The Conservative Party conference may have just drawn to a close, but some of the moments from the four-day event will stay with us forever.
Hundreds of delegates descended on Manchester this week to swap ideas about Conservative values and – ultimately – to help raise money for the party.
And the annual get-together has certainly made a lot of headlines over just a few days – just not necessarily for the right reasons.
So here’s a look at some of the most unexpected, jaw-dropping or overlooked moments from the jam-packed affair...
1. Tory chair Greg Hands slammed the Labour leader for “flip flopping” over his policies, and offered to sell pairs of “Sir Keir Starmer flip flops for just £16.99”.
2. Liz Truss’s hardline speech drew in a huge crowd a year after her policies crashed the economy, triggering her resignation.
3. Claire Coutinho started a beef with Labour – the energy secretary claimed the opposition were considering taxing meat, even though this is not a Labour policy.
4. Priti Patel heaped praise on GB News one week after Ofcom launched another investigation into the broadcaster.
5. Nigel Farage and Priti Patel were seen singing and dancing together to Frank Sinatra’s I Love You Baby.
6. A huge crowd formed at the book signing for ex-PM Theresa May’s new exposé, Abuse of Power.
7. Lee Anderson asked why anyone would want to go to Bradford when asked about HS2. He said: “Anyone here from Bradford? Would you want to get there quicker?”
8. Michael Gove claimed Brexit did actually deliver on the £350m a week for the NHS.

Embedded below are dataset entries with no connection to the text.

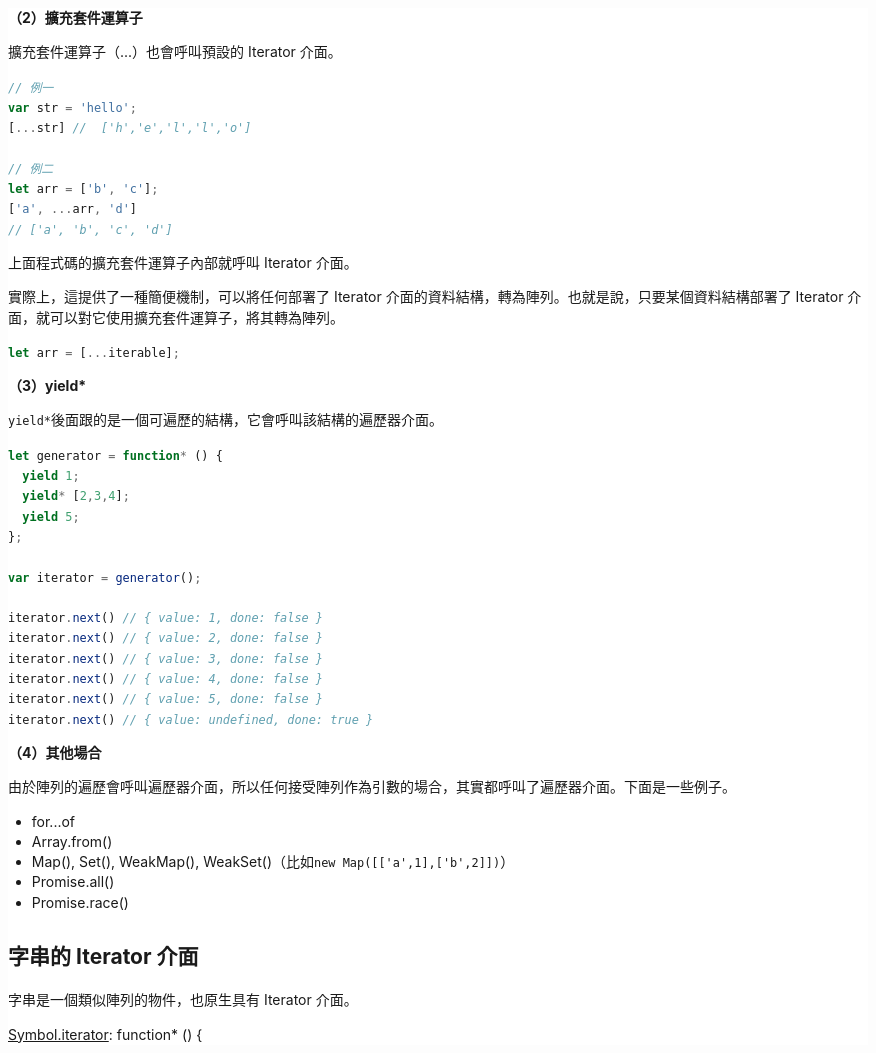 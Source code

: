 **（2）擴充套件運算子**

擴充套件運算子（...）也會呼叫預設的 Iterator 介面。

```javascript
// 例一
var str = 'hello';
[...str] //  ['h','e','l','l','o']

// 例二
let arr = ['b', 'c'];
['a', ...arr, 'd']
// ['a', 'b', 'c', 'd']
```

上面程式碼的擴充套件運算子內部就呼叫 Iterator 介面。

實際上，這提供了一種簡便機制，可以將任何部署了 Iterator 介面的資料結構，轉為陣列。也就是說，只要某個資料結構部署了 Iterator 介面，就可以對它使用擴充套件運算子，將其轉為陣列。

```javascript
let arr = [...iterable];
```

**（3）yield\***

`yield*`後面跟的是一個可遍歷的結構，它會呼叫該結構的遍歷器介面。

```javascript
let generator = function* () {
  yield 1;
  yield* [2,3,4];
  yield 5;
};

var iterator = generator();

iterator.next() // { value: 1, done: false }
iterator.next() // { value: 2, done: false }
iterator.next() // { value: 3, done: false }
iterator.next() // { value: 4, done: false }
iterator.next() // { value: 5, done: false }
iterator.next() // { value: undefined, done: true }
```

**（4）其他場合**

由於陣列的遍歷會呼叫遍歷器介面，所以任何接受陣列作為引數的場合，其實都呼叫了遍歷器介面。下面是一些例子。

- for...of
- Array.from()
- Map(), Set(), WeakMap(), WeakSet()（比如`new Map([['a',1],['b',2]])`）
- Promise.all()
- Promise.race()

## 字串的 Iterator 介面

字串是一個類似陣列的物件，也原生具有 Iterator 介面。


  [Symbol.iterator]: Array.prototype[Symbol.iterator]
  [Symbol.iterator]: Array.prototype[Symbol.iterator]
  [Symbol.iterator]: function* () { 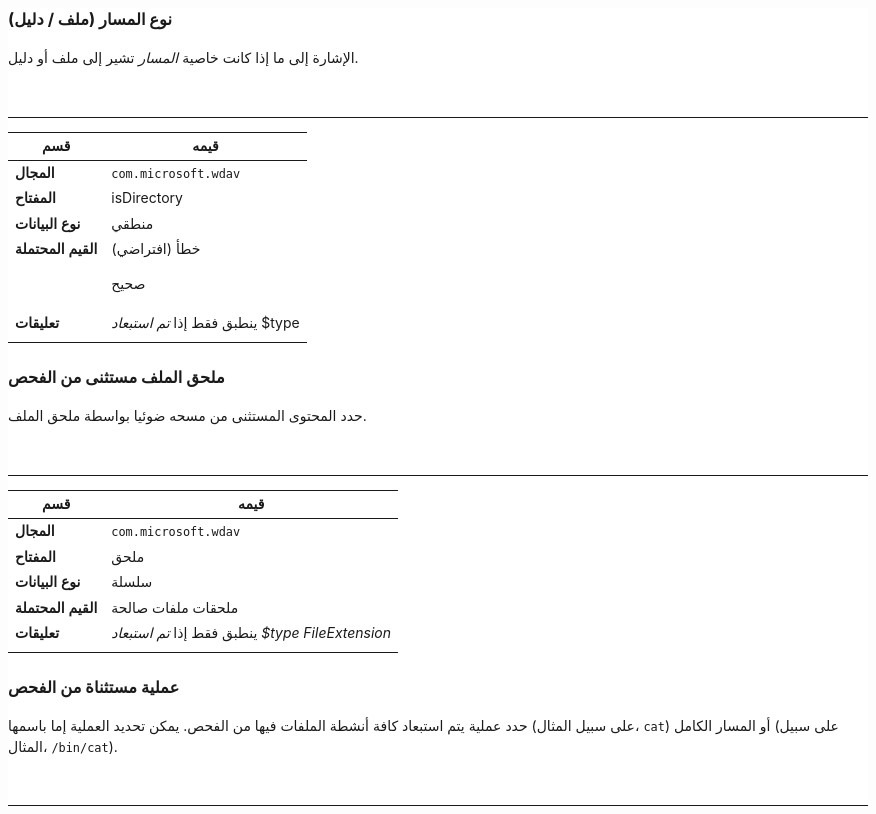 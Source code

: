 ### <a name="path-type-file--directory"></a>نوع المسار (ملف / دليل)

الإشارة إلى ما إذا كانت خاصية *المسار* تشير إلى ملف أو دليل.

<br>

****

|قسم|قيمه|
|---|---|
|**المجال**|`com.microsoft.wdav`|
|**المفتاح**|isDirectory|
|**نوع البيانات**|منطقي|
|**القيم المحتملة**|خطأ (افتراضي) <p> صحيح|
|**تعليقات**|ينطبق فقط إذا *تم* *استبعاد* $type|
|||

### <a name="file-extension-excluded-from-the-scan"></a>ملحق الملف مستثنى من الفحص

حدد المحتوى المستثنى من مسحه ضوئيا بواسطة ملحق الملف.

<br>

****

|قسم|قيمه|
|---|---|
|**المجال**|`com.microsoft.wdav`|
|**المفتاح**|ملحق|
|**نوع البيانات**|سلسلة|
|**القيم المحتملة**|ملحقات ملفات صالحة|
|**تعليقات**|ينطبق فقط إذا *تم استبعاد $type* *FileExtension*|
|||

### <a name="process-excluded-from-the-scan"></a>عملية مستثناة من الفحص

حدد عملية يتم استبعاد كافة أنشطة الملفات فيها من الفحص. يمكن تحديد العملية إما باسمها (على سبيل المثال، `cat`) أو المسار الكامل (على سبيل المثال، `/bin/cat`).

<br>

****
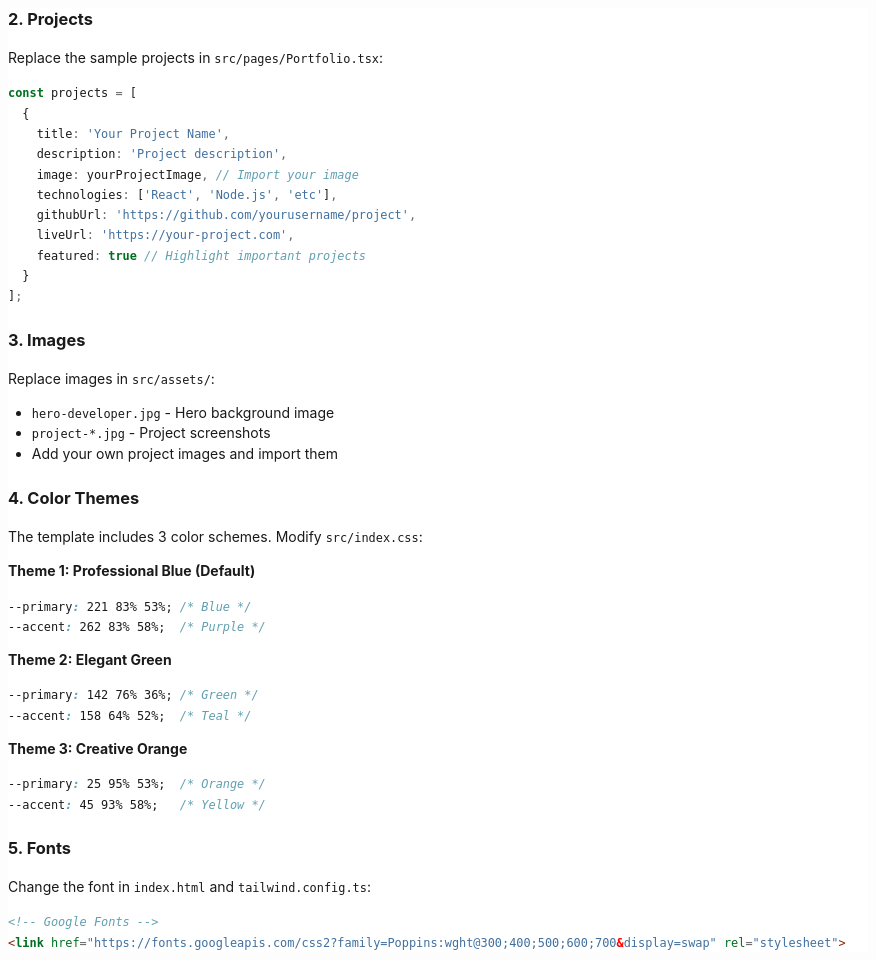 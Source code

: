### 2. Projects

Replace the sample projects in `src/pages/Portfolio.tsx`:

```typescript
const projects = [
  {
    title: 'Your Project Name',
    description: 'Project description',
    image: yourProjectImage, // Import your image
    technologies: ['React', 'Node.js', 'etc'],
    githubUrl: 'https://github.com/yourusername/project',
    liveUrl: 'https://your-project.com',
    featured: true // Highlight important projects
  }
];
```

### 3. Images

Replace images in `src/assets/`:
- `hero-developer.jpg` - Hero background image
- `project-*.jpg` - Project screenshots
- Add your own project images and import them

### 4. Color Themes

The template includes 3 color schemes. Modify `src/index.css`:

**Theme 1: Professional Blue (Default)**
```css
--primary: 221 83% 53%; /* Blue */
--accent: 262 83% 58%;  /* Purple */
```

**Theme 2: Elegant Green**
```css
--primary: 142 76% 36%; /* Green */
--accent: 158 64% 52%;  /* Teal */
```

**Theme 3: Creative Orange**
```css
--primary: 25 95% 53%;  /* Orange */
--accent: 45 93% 58%;   /* Yellow */
```

### 5. Fonts

Change the font in `index.html` and `tailwind.config.ts`:

```html
<!-- Google Fonts -->
<link href="https://fonts.googleapis.com/css2?family=Poppins:wght@300;400;500;600;700&display=swap" rel="stylesheet">
```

9. Jacob Rees-Mogg openly supported hormone-injected beef from Australia.
10. After one Tory MP claimed that asylum seekers may pretend to be gay to get through the system, Rees-Mogg suggested some may self-harm.
11. Transport secretary Mark Harper was accused of spouting right-wing conspiracy theories after claiming local councils want to control how often you go to the shops.
12. Rishi Sunak did not rule out former UKIP leader and former Brexit Party leader Nigel Farage’s return to the Tory Party.
13. Farage later said he wouldn’t join or even vote for the Tories, saying it represented “nothing I believe in”.
14. Suella Braverman doubled down on her divisive rhetoric, saying there would be a “hurricane” of migrants coming to the UK.
15. On the Human Rights Act, the home secretary said: “I’m surprised they didn’t call it the criminal rights act.”
16. Tory candidate for London mayor, Susan Hall, claimed some Jews are “frightened” of current mayor Sadiq Khan. She later refused to apologise, claiming she had been misunderstood.
17. The London chair of the Conservative party, Andrew Boff, was kicked out of Suella Braverman’s speech, after complaining she was delivering a “homophobic rant”.
18. Suella Braverman was pictured standing on a guide dog’s tail.
19. The Conservatives released a new poster which claims they are “kicking woke ideology out of science”.
20. A lavish auction hosted by the Conservative Democratic Organisation saw a lunch with Priti Patel go for £1,700 amid the current cost of living crisis.
21. Kemi Badenoch claimed Britain is the best country to be Black a week after Braverman claimed multiculturalism has failed.
22. Jeremy Hunt asked if voters wanted “sound money under the Conservatives or to run out money under Labour”, despite being brought in as chancellor after his Tory predecessor crashed the economy.
23. West Midlands Tory mayor Andy Street made an impromptu speech against the cancellation of the Manchester leg of HS2. Reports that he was considering quitting soon followed.
24. After repeatedly insisting they had not decided to scrap the HS2 line to Manchester, the Tories scrapped the HS2 line to Manchester, while meeting in a former railway station Manchester.
25. Tory press office reportedly refuse to let newspaper sketch writers in the conference room where Sunak was to give his closing comments.
26. Akshata Murthy gives an unexpected introduction to Sunak, claiming her husband, the PM, is a man of “honesty and integrity”. It comes after days of criticism over Sunak’s lack of transparency over HS2.
27. Rishi Sunak said there is a feeling that “politics just doesn’t work the way it should” in the UK in his closing speech. The Tories have been in power since 2010 and Sunak became PM by default last year when all other Tory leadership contenders pulled out.